Still the same question applies, are you using discrete values, an enumeration, or a percentage in this proprietary interface.

hfonbouze commented 4 years ago

@skinkie Presently, it's a percentage. We're considering adding an information 'full' (will take no more passengers) given by the driver.

CleverDevices-gtfs commented 4 years ago

We had an internal discussion about this at Clever Devices. We believe just using Occupancy Status is best because: • As a GTFS-RT producer, the occupancy status allows an agency’s policy to communicate how full the vehicle is instead of through raw numbers. • A load percentage may be confusing for the customer and could vary based on the type of vehicle assigned to the route. APC sensor quality and type will affect how accurately the load is reported; in ridership reporting packages this quality is handled by sampling many boardings over a statistically significant number of trips and discarding outlier trips and blocks, which can not be done in real time and there is no extra data in the standard to account for variability.

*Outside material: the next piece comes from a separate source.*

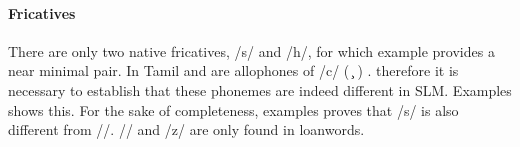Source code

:







\paragraph{Fricatives}
There are only two native fricatives, /s/ and /h/, for which example  provides a near minimal pair. In Tamil  and  are allophones of /c/ ( {\btam \c \etam} ) \citep[174]{Suseendirarajah1973phon}.
 therefore it is necessary to establish that these phonemes are indeed different in SLM. Examples  shows this. For the sake of completeness, examples  proves that /s/ is  also different from /\J/. /\sh/ and /z/ are only found in loanwords.\\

osmaa commented 4 years ago

Has anyone considered the question of encoding occupancy on a train car / compartment level? The simplest approach would be to extend OccupancyStatus to a many cardinality field, though that would leave it to convention to interpret ordering etc.

skinkie commented 4 years ago

Has anyone considered the question of encoding occupancy on a train car / compartment level? The simplest approach would be to extend OccupancyStatus to a many cardinality field, though that would leave it to convention to interpret ordering etc.

https://github.com/google/transit/issues/223#issuecomment-625498601

barbeau commented 4 years ago

Has anyone considered the question of encoding occupancy on a train car / compartment level? The simplest approach would be to extend OccupancyStatus to a many cardinality field, though that would leave it to convention to interpret ordering etc.

@osmaa See the draft GTFS-Vehicles spec for a thorough example of this.

kronster commented 4 years ago

There is higher value in the enumeration. Showing the percentage unnecessarily exposes rider safety concerns. The same applies to the public display of the block_id with driver safety.